Son frágiles. Tan hermosas en su inocencia, inconscientes de su propio esplendor. Se mecen con el viento, susurrando secretos que nadie escucha, confiadas en su efímera belleza. Algunas se abren demasiado pronto, otras esperan demasiado. Todas creen que el tiempo es suyo, que su belleza durará para siempre.
Las veo por todas partes. La juventud radiante juega con la luz del sol, sonrisas que desafían la fugacidad de la existencia. Se sienten inmortales, como si la muerte fuera solo una historia lejana que no les concierne. Pero no saben que hay manos que deciden por ellas, que el destino no siempre se rige por su voluntad.
La primera vez que corté un capullo fue por amor. Era el 21 de marzo, el equinoccio de primavera. Recorría un jardín bañado en la luz tibia de la mañana cuando vi la rosa perfecta, a punto de abrirse. Con delicadeza, deslicé mis dedos por su tallo y, con un corte preciso, la separé de la planta. Sentía que le entregaba un fragmento de pureza a aquella joven de ojos verdes y sonrisa perfecta. Pero ella no lo vio así.
Sus dedos apenas rozaron el tallo antes de dejarlo caer sobre la mesa. Una flor perfecta, ignorada. Se marchitó allí, sin que ella volviera a mirarla. Algo en mí se marchitó también. Comprendí lo efímero de la belleza, lo injusto de su arrogancia. Y supe que, desde entonces, sería yo quien decidiera cuándo y cómo deberían marchitarse.
Como cada año, al inicio de la primavera, observo y escojo con paciencia. Espero hasta encontrar la más bella, la más perfecta. La sigo en silencio, admirando su gracia involuntaria, la manera en que se abre al mundo sin sospechar que el tiempo es un enemigo oculto. Y cuando llega el instante preciso, cuando la maduración es absoluta, mis manos se convierten en destino.
Esta noche, mi víctima es una estudiante de arte. La he visto muchas veces en el parque al atardecer, siempre con la mirada en otra parte, ajena al mundo que la rodea. Soñadora. Vulnerable. Cree que la oscuridad no la alcanzará. Qué equivocada está.
La sigo con la paciencia de quien conoce el desenlace. Su respiración se altera cuando nota mi presencia, pero ya es tarde. Mi mano es firme, el acto, preciso. El filo corta el aire como una caricia y ella se desploma en silencio. Solo un suspiro escapa de sus labios antes de que el frío la reclame.
En su mano, deposito un capullo cerrado.
—Tu muerte llega antes del florecer de tu vida —murmuro—. Es justo.

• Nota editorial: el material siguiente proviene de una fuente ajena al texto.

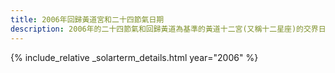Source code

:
 ```yaml
---
title: 2006年回歸黃道宮和二十四節氣日期
description: 2006年的二十四節氣和回歸黃道為基準的黃道十二宮(又稱十二星座)的交界日期，常見於西洋占星術和星座運程
---
```

{% include_relative _solarterm_details.html year="2006" %}
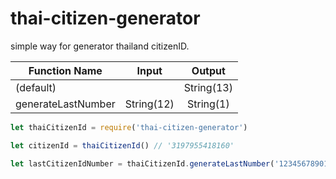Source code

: # thai-citizen-generator

simple way for generator thailand citizenID.

| Function Name      |   Input    |   Output   |
| ------------------ | :--------: | :--------: |
| (default)          |            | String(13) |
| generateLastNumber | String(12) | String(1)  |

```js
let thaiCitizenId = require('thai-citizen-generator')

let citizenId = thaiCitizenId() // '3197955418160'

let lastCitizenIdNumber = thaiCitizenId.generateLastNumber('123456789012') // '1'
```
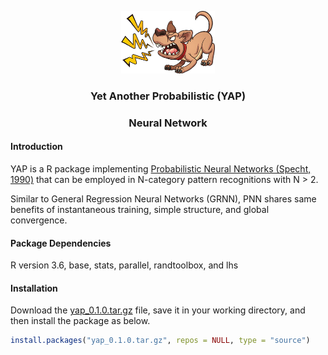 <p align="center">
  <img width="150" height="100" src="https://github.com/statcompute/yap/blob/master/code/yap.jpg">
</p>

### <p align="center"> Yet Another Probabilistic (YAP) </p>
### <p align="center">  Neural Network </p>

#### Introduction

YAP is a R package implementing [Probabilistic Neural Networks (Specht, 1990)](http://courses.cs.tamu.edu/rgutier/cpsc636_s10/specht1990pnn.pdf) that can be employed in N-category pattern recognitions with N > 2.

Similar to General Regression Neural Networks (GRNN), PNN shares same benefits of instantaneous training, simple structure, and global convergence. 

#### Package Dependencies
R version 3.6, base, stats, parallel, randtoolbox, and lhs

#### Installation

Download the [yap_0.1.0.tar.gz](https://github.com/statcompute/yap/blob/master/yap_0.1.0.tar.gz) file, save it in your working directory, and then install the package as below.

```r
install.packages("yap_0.1.0.tar.gz", repos = NULL, type = "source")
```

Es perfecto.
Contemplo mi obra, el cuerpo inmóvil bajo la luz pálida de la luna. Pero algo rompe la armonía de la escena. Una flor abierta cae junto a mis pies. No la corté yo.
Alzo la vista. En la penumbra, un hombre me observa. Su figura es un bloque de sombra, pero su rostro... su rostro me resulta familiar. Y entonces lo recuerdo. Lo he visto antes. En las noticias. En la televisión. Con la foto de su hija desaparecida entre las manos.
La hija que yo tomé.
Un destello metálico. Un movimiento decidido. La pistola apunta directo a mí.
—Tu vida acaba antes de que se marchite tu flor —dice con voz firme, contenida.
Por primera vez en mi vida, siento miedo. Miedo real. El disparo corta la noche con su rugido. El impacto me sacude, me arroja hacia la nada. Mientras caigo, busco consuelo en mi propia lógica.
Pero no lo hay.
Solo el frío de la primavera, reclamando su última ofrenda.